The votes were seen as a victory for the arts by preservationists who testified in favor of designating the building a landmark, including Harriet Lynn, a local arts consultant who performed at the Mechanic in Hello Dolly! on the theater's opening night in 1967.

"I'm thrilled that we're buying some time," said Lynn, who played Minnie Fay in the musical and now represents a local group called Heritage Theatre Artists' Consortium.

"I'm hoping that there will be a broader discussion about the use of that space," Lynn said. "I don't see why there can't be a marriage of art and commerce at that location. It certainly happens in other cities."

"I'm delighted because we need time to consider other options," said Janet Heller, a Roland Park resident who testified in favor of landmark designation.

"We live in a city where young people are dying at an incredible rate and we are tearing down buildings at an incredible rate. It's a city of destruction," Heller said. "This gives me hope."

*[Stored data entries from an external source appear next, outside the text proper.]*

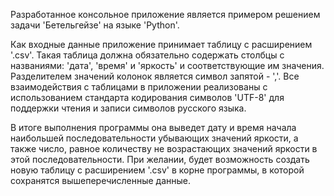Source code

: Разработанное консольное приложение является примером решением задачи 'Бетельгейзе' на языке 'Python'.

Как входные данные приложение принимает таблицу с расширением '.csv'.
Такая таблица должна обязательно содержать столбцы с названиями: 'дата', 'время' и 'яркость' и соответствующие им значения.
Разделителем значений колонок является символ запятой - ','.
Все взаимодействия с таблицами в приложении реализованы с использованием стандарта кодирования символов 'UTF-8' для поддержки чтения и записи символов русского языка.

В итоге выполнения программы она выведет дату и время начала наибольшей последовательности убывающих значений яркости, а также число, равное количеству не возрастающих значений яркости в этой последовательности.
При желании, будет возможность создать новую таблицу с расширением '.csv' в корне программы, в которой сохранятся вышеперечисленные данные.

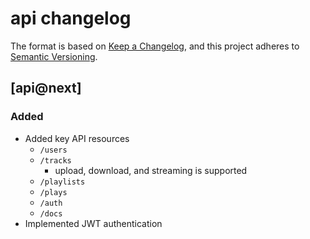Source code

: # api changelog

The format is based on [Keep a Changelog](https://keepachangelog.com/en/1.1.0/), and this project adheres to [Semantic Versioning](https://semver.org/spec/v2.0.0.html).

## [api@next]

### Added

- Added key API resources
  - `/users`
  - `/tracks`
    - upload, download, and streaming is supported
  - `/playlists`
  - `/plays`
  - `/auth`
  - `/docs`
- Implemented JWT authentication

Reached at his home in upstate New York, the building's 91-year-old architect, John M. Johansen, said he was grateful to the commission for its actions but believes more work must be done to make the building useful again.

"It's not enough to make it a landmark," he said. "It has to contribute to the life of the area."

Representatives for the group that owns the theater declined to speak at length about the votes but indicated they were not pleased.

Melvin Greenwald, one of the owners, said he was troubled that one commissioner worked behind the scenes to get people to testify in favor of landmark designation. "It was all contrived," he said.

The votes came at the end of a 2 1/2 -hour hearing during which the panel heard testimony from two dozen speakers who argued for and against landmark designation of the 1,600-seat theater, which Johansen designed as a sculptural centerpiece of the 33-acre Charles Center renewal area.

Named for its builder, real estate magnate Morris A. Mechanic, the theater closed in 2004, after the France-Merrick Performing Arts Center opened on Eutaw Street. The theater was sold the next year for $6 million to One West Baltimore Street Associates, a group headed by Melvin and Benjamin Greenwald of Arrow Parking, which operates a garage beneath the theater, and David S. Brown Enterprises.

The new owners have said they want to convert the property to a mixed-use center containing shops, offices, residences and possibly a hotel. Drawings on file with the city indicate that they don't want to raze the theater, but their modifications would change its appearance significantly.

The building was nominated for landmark designation by one member of the preservation commission, Michael Murphy, who voiced concerns this year about the building's fate because it was not protected by landmark status. Murphy attended the hearing but abstained when votes were taken.

Many of the people who testified against the landmark listing said they were representing businesses near the theater or business groups, including the Downtown Partnership and Westside Renaissance.

Kirby Fowler, president of the Downtown Partnership, said he does not believe the Mechanic was designed well or is worth protecting. He said it turns its back on Charles Street and does not lend itself to reuse.

Arthur Adler, vice president of Brown Enterprises, said his group tried unsuccessfully for 18 months to find theater groups that might want to perform at the Mechanic. After that, he said, the team began exploring other options.

Fred Shoken, a city planner assigned to the preservation commission, said the building meets the city's criteria for landmark designation in several ways, including its architectural significance, its association with significant people and its connections with an important period in the life of the city.

Johns Hopkins, the director of Baltimore Heritage, a local preservation advocacy group, said the panel's actions don't mean that the building can't be altered for new uses, but it does mean that any redevelopment plans must be reviewed and approved in a public forum. "Landmarking is not petrification," he said. "Changes can be allowed."

W. Boulton Kelly, an architect who studied under Johansen at Harvard in the 1950s, said he believes the commission took the right action. Whatever happens on that corner, he said, "it needs to be world-class."